WORK REQUEST →
Each record that follows must be given again without alteration.

[Data items]
********

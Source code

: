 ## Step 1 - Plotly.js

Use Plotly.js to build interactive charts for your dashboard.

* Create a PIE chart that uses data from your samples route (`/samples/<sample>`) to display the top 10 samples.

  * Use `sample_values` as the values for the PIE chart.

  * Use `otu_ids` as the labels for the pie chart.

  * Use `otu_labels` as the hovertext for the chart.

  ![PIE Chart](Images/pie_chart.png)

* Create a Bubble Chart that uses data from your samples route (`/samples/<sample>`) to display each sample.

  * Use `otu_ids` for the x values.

********

REPLY →
Source code

: ## Step 1 - Plotly.js

Use Plotly.js to build interactive charts for your dashboard.

* Create a PIE chart that uses data from your samples route (`/samples/<sample>`) to display the top 10 samples.

  * Use `sample_values` as the values for the PIE chart.

  * Use `otu_ids` as the labels for the pie chart.

  * Use `otu_labels` as the hovertext for the chart.

  ![PIE Chart](Images/pie_chart.png)

* Create a Bubble Chart that uses data from your samples route (`/samples/<sample>`) to display each sample.

  * Use `otu_ids` for the x values.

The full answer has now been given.